Août 1968 : les souvenirs sont toujours vivants

Photo: Jiří Němec

Il y a 44 ans, dans la nuit du 20 au 21 août 1968, les troupes du Pacte de Varsovie (à l’exception de la Roumanie et de l'Albanie) envahissaient la Tchécoslovaquie, mettant fin à la tentative de libéralisation du communisme baptisée « Printemps de Prague ». Celle-ci a été menée par le Premier secrétaire du Parti communiste d’alors, le Slovaque Alexander Dubček, qui essaya en vain de mettre en place « le socialisme à visage humain ».

Bohuslav Svoboda  (à gauche),  photo: Jiří Němec
L’invasion des armées soit disant « alliées » dans l’ancienne Tchécoslovaquie a coûté la vie à une centaine de personnes. Chaque année, le 21 août, une cérémonie de commémoration est organisée devant le bâtiment de la radio publique tchèque en hommage aux victimes des accrochages entre soldats et civils. On écoute le maire de Prague, Bohuslav Svoboda :

« Dans l’esprit des Tchèques et des Slovaques, c’est la mort de l’étudiant Jan Palach qui est le symbole de la violente occupation de la Tchécoslovaquie. Jan Palach a décidé de se donner la mort en signe de protestation. Nous pensons beaucoup moins souvent, à ceux qui ne sont pas mort volontairement, qui ont été tués par les occupants. »

Photo: Jiří Němec
Le maire de Prague a cité les noms de trois jeunes Pragois, âgés de 18 à 19 ans, tués par balle ou dans l’explosion d’un char soviétique, à proximité de la Radio tchécoslovaque, un des premiers bâtiments encerclé par les armées soviétiques. Si, jusqu’à la fin de 1968, précisément 108 personnes sont décédées suite à l’invasion, les violences survenues le 21 août même, à Prague-Vinohrady, ont fait quinze victimes. Pour les habitants de ce beau quartier, situé à deux pas de la place Venceslas, c’est un véritable cauchemar qui a commencé le 21 août 1968. Bobina Javůrková est aujourd’hui une vieille dame. A l’époque, elle habitait, avec ses parents, au coin des rues Balbínova et Mánsova, à quelques centaines de mètres de la radio. Ses souvenirs sont encore vifs :

« Ces immeubles-là, juste en face de la radio, étaient en feu. Les Russes tiraient dessus avec leurs mitrailleuses. Pendant trois jours, nous ne pouvions pas sortir, nous étions cachés dans la salle de bain, parce que même si les maisons étaient brûlées, les soldats pénétraient dans les cours, tiraient sur les façades et visaient les fenêtres illuminées. Il n’y avait pas d’eau, pas de gaz, car tous les tuyaux avaient été endommagés par les chars. C’était terrible. »

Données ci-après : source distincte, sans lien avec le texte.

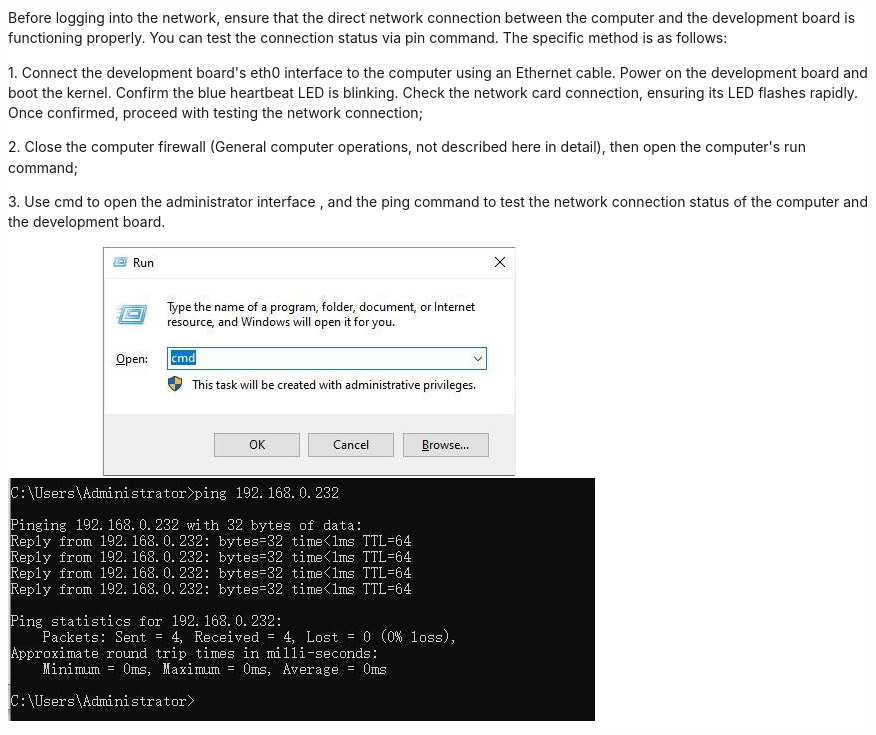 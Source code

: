 Before logging into the network, ensure that the direct network connection between the computer and the development board is functioning properly. You can test the connection status via pin command. The specific method is as follows:

1\. Connect the development board's eth0 interface to the computer using an Ethernet cable. Power on the development board and boot the kernel. Confirm the blue heartbeat LED is blinking. Check the network card connection, ensuring its LED flashes rapidly. Once confirmed, proceed with testing the network connection;

2\. Close the computer firewall (General computer operations, not described here in detail), then open the computer's run command;

3\. Use cmd to open the administrator interface , and the ping command to test the network connection status of the computer and the development board.

![Image](./images/OK3506J-C_Linux6_1_99_User_Manual/1720417653045_77232463_9341_42e0_99fd_fff6c8c185f3.png)
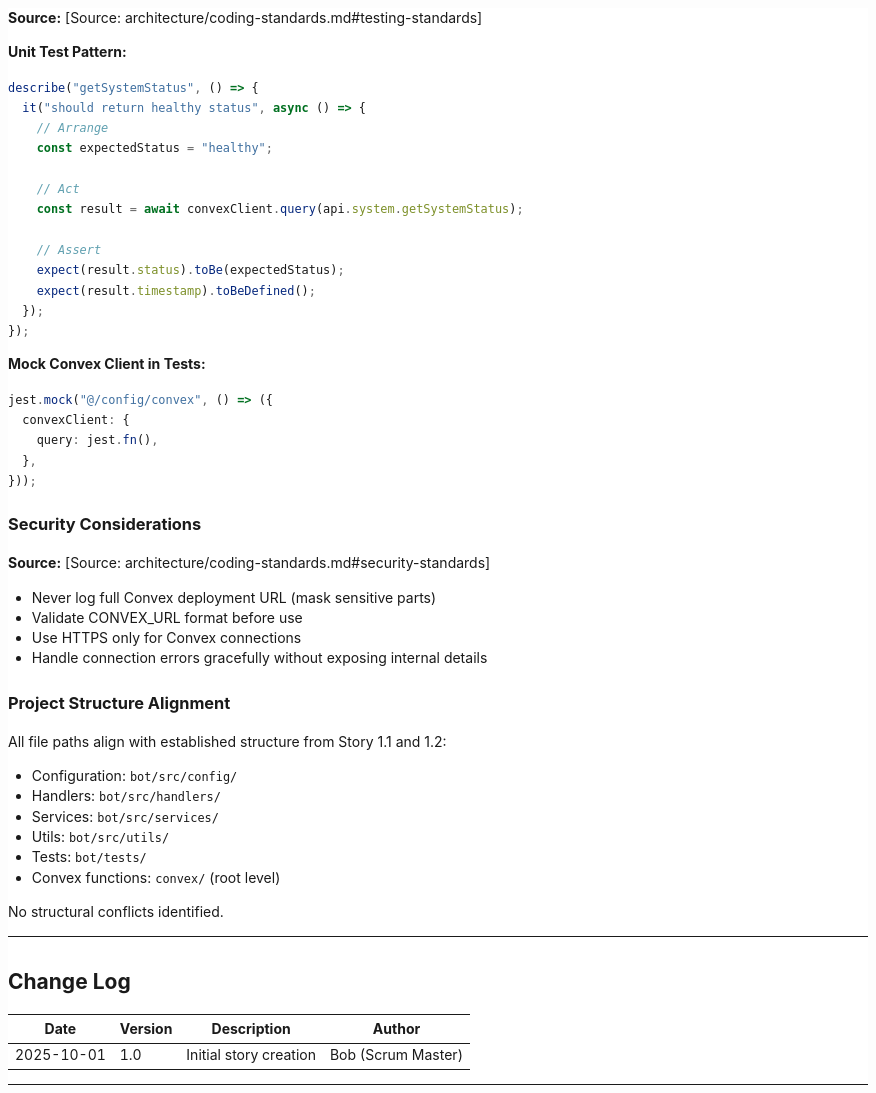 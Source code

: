 **Source:** [Source: architecture/coding-standards.md#testing-standards]

**Unit Test Pattern:**
```typescript
describe("getSystemStatus", () => {
  it("should return healthy status", async () => {
    // Arrange
    const expectedStatus = "healthy";
    
    // Act
    const result = await convexClient.query(api.system.getSystemStatus);
    
    // Assert
    expect(result.status).toBe(expectedStatus);
    expect(result.timestamp).toBeDefined();
  });
});
```

**Mock Convex Client in Tests:**
```typescript
jest.mock("@/config/convex", () => ({
  convexClient: {
    query: jest.fn(),
  },
}));
```

### Security Considerations

**Source:** [Source: architecture/coding-standards.md#security-standards]

- Never log full Convex deployment URL (mask sensitive parts)
- Validate CONVEX_URL format before use
- Use HTTPS only for Convex connections
- Handle connection errors gracefully without exposing internal details

### Project Structure Alignment

All file paths align with established structure from Story 1.1 and 1.2:
- Configuration: `bot/src/config/`
- Handlers: `bot/src/handlers/`
- Services: `bot/src/services/`
- Utils: `bot/src/utils/`
- Tests: `bot/tests/`
- Convex functions: `convex/` (root level)

No structural conflicts identified.

---

## Change Log

| Date | Version | Description | Author |
|------|---------|-------------|--------|
| 2025-10-01 | 1.0 | Initial story creation | Bob (Scrum Master) |

---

Une autre Pragoise, Eva Marková, nous raconte, elle aussi, son témoignage :

« Le 21 août, je n’étais pas à Prague. J’étais en vacances à la campagne, dans un petit village. Lorsque nous avons appris cette nouvelle, tout le village a pleuré, tout le monde, communistes ou non communistes, voyait cette invasion comme une trahison. Nous avons tous pris d’assaut les magasins, où nous avons acheté des approvisionnements car nous ne savions pas si une guerre n’allait pas éclater. Moi, je ne croyais pas que Dubček et son équipe mèneraient à bien leurs réformes. Nous n’étions pas naïfs. A l’étranger, on parlait depuis un certain temps déjà d’une invasion qui se préparait. Nous savions quelque part qu’une telle chose pouvait arriver. »

En effet, c’est arrivé… Les Accords de Moscou, signés le 26 août par le gouvernement tchécoslovaque embarqué de force en URSS, donnaient le coup d'envoi au processus dit de « normalisation » qui devait durer jusqu'à la révolution de velours, en novembre 1989.

Quarante-quatre ans après l’invasion des troupes du Pacte de Varsovie et plus de vingt ans après le départ des derniers soldats soviétiques, la société tchèque panse encore ses plaies. Par exemple, comme le rappelle à cette occasion le quotidien Lidové noviny, la liquidation des dommages écologiques causés par l’armée soviétique, processus qui est loin d’être terminé, a déjà coûté à l’Etat tchèque presque 2 milliards de couronnes.